The National Women’s Council (NWC) yesterday, officially, opened the “16 days of Activism against Gender Based Violence (GBV)” in Kigali.
It kicked off with a peace march from Kacyiru roundabout to Amahoro National Stadium and a women soccer game between the government and the Civil Society
The campaign is an international drive originating from the first Women’s Global Leadership Institute sponsored by the Centre for Women’s Global Leadership in 1991.
The launch of the campaign coincides with the International Day for the Elimination of Violence against Women. It will conclude on December 10, International Human Rights day.
NWC president, Francesca Tengera, said this year’s theme is, “Peace in the home, to peace in the world; Lets challenge militarism and end violence against women”.
She said that during the 16 days, a number of activities will be carried out in a bid to raise awareness against GBV because some people are still ignorant of their rights, which leads to a rise in cases of violence.
Tengera said that there would be sensitisation campaigns in communities and schools to teach the public about the various forms of gender based violence and how to avoid and deal with it.
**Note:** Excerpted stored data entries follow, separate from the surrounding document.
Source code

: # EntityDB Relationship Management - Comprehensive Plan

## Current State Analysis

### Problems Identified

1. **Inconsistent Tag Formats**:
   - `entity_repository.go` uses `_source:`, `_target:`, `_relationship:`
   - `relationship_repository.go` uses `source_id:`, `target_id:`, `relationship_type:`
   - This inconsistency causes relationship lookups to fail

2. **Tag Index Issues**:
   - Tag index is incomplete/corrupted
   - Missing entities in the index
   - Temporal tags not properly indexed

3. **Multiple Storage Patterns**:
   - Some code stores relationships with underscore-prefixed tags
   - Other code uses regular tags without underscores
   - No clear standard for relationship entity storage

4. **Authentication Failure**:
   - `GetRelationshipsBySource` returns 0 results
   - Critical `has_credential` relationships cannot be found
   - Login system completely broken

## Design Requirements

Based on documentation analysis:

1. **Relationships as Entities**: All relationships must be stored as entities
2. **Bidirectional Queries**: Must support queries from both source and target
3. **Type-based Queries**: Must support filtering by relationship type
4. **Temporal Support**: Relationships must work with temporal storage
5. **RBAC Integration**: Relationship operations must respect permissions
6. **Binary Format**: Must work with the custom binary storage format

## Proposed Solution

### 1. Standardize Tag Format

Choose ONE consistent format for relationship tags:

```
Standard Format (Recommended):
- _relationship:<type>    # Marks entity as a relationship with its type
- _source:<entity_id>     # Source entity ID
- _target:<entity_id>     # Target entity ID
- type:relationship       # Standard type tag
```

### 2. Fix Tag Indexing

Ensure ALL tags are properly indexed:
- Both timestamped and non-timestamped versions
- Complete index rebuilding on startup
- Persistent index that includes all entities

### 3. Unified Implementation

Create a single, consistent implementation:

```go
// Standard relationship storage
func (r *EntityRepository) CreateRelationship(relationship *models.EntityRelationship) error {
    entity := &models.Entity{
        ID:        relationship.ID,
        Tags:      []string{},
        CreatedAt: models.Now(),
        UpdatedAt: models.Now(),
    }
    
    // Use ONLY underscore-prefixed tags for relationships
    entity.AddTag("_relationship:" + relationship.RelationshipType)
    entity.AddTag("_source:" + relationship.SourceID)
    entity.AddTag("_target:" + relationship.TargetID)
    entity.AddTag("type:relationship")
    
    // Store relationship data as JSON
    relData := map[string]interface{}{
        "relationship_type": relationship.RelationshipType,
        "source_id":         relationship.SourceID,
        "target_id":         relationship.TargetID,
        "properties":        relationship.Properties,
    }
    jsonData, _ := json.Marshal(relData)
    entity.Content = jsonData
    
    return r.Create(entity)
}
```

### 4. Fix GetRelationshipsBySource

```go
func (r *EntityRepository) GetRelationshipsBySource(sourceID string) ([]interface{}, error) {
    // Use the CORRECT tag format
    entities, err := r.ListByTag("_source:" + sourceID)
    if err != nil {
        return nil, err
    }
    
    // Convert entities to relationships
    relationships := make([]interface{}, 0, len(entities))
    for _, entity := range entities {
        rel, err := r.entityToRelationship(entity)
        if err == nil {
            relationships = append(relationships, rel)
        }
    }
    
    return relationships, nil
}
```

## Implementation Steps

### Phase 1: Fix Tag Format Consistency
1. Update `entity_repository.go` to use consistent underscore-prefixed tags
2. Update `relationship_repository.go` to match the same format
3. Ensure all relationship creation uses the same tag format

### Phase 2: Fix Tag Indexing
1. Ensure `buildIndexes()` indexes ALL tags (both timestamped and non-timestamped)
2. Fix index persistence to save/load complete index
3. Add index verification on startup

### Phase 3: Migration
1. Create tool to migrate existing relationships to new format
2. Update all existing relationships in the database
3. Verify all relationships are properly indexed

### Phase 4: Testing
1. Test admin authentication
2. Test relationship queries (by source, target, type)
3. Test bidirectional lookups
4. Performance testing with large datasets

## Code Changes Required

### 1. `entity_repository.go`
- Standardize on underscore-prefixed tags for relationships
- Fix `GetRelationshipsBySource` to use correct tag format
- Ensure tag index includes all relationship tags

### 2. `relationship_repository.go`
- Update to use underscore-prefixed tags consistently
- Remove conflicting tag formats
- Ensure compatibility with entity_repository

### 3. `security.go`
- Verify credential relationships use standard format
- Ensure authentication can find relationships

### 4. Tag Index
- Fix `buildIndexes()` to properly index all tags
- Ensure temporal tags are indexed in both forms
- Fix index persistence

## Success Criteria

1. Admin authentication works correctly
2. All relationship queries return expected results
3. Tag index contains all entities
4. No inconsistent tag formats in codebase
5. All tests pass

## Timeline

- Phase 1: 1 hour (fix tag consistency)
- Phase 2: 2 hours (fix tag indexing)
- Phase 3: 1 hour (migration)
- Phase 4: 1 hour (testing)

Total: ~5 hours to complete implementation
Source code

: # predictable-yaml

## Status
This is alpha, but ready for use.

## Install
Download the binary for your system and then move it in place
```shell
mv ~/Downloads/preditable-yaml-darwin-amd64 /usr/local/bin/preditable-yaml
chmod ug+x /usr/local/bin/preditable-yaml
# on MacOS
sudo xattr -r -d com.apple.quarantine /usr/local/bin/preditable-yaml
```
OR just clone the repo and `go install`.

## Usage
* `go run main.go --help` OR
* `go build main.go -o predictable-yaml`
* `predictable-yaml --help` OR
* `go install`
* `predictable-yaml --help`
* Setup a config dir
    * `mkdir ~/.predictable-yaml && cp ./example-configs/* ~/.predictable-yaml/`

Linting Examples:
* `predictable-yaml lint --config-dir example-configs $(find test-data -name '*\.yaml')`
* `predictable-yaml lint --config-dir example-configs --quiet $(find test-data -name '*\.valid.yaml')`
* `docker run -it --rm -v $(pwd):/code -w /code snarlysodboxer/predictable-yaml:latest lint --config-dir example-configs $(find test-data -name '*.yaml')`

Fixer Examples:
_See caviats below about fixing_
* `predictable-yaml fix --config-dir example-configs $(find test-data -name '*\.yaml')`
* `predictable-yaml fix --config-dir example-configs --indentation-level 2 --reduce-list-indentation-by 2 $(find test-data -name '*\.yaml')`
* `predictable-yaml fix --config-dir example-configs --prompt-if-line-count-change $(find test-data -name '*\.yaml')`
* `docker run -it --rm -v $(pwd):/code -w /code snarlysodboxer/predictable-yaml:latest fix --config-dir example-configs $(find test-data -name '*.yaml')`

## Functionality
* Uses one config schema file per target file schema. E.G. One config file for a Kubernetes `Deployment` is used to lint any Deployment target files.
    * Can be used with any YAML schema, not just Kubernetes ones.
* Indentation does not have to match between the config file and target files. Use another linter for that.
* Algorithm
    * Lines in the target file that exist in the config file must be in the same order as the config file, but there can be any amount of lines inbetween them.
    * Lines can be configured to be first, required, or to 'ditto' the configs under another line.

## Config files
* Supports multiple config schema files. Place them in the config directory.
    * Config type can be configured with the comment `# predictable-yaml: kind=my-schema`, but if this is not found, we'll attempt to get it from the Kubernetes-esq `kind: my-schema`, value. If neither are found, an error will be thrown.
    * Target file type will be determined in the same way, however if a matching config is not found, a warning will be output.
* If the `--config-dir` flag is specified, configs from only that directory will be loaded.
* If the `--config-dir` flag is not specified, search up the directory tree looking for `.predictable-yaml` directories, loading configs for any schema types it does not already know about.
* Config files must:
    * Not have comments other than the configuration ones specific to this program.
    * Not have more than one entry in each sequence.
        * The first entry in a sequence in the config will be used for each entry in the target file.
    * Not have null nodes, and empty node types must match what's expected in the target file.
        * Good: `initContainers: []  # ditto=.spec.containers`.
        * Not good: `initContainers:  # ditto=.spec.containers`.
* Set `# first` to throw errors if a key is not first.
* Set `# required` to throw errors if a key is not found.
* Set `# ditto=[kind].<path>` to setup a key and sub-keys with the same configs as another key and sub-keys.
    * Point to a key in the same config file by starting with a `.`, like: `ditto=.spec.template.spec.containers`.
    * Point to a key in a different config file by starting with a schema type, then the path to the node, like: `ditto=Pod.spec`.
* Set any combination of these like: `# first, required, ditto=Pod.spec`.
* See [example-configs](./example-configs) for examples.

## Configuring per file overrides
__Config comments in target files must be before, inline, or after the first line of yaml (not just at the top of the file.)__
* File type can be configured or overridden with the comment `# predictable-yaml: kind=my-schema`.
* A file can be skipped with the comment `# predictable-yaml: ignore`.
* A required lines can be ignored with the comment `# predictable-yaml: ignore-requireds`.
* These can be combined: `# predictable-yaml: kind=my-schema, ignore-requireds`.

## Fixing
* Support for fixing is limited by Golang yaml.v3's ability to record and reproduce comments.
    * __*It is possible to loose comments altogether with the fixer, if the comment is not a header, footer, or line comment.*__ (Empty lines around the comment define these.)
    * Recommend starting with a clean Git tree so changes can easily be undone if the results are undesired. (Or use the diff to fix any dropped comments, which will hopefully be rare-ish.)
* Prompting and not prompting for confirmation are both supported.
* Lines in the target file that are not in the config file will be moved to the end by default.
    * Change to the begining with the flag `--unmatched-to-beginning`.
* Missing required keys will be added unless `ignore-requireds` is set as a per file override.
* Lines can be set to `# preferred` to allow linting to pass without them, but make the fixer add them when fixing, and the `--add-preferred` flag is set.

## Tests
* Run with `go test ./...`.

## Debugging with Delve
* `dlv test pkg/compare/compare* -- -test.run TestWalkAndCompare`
“We have various activities in several districts and from the grassroots, to sensitise Rwandans about gender based violence so as to reduce its plight,” Tengera said.
She called for a change of mindset among those who still believe that women are inferior to men, hence reserving the right to physically and psychologically abuse them.
Tengera, however, noted that there was a growing trend of women abusing men, but for fear of ridicule or ignorance of the law, such cases are unreported.
The head of Transparency Rwanda, Marie Immaculee Ingabire, said there were GBV committees at the grassroots level to the issue.
She also confirmed that no new strategies were implemented in the past 16 years but rather existing ones were reinforced coupled with raising awareness.
Ingabire, who is also a gender activist, urged men and women to comply with the law and respect each other and realise that none is more dominant than the other.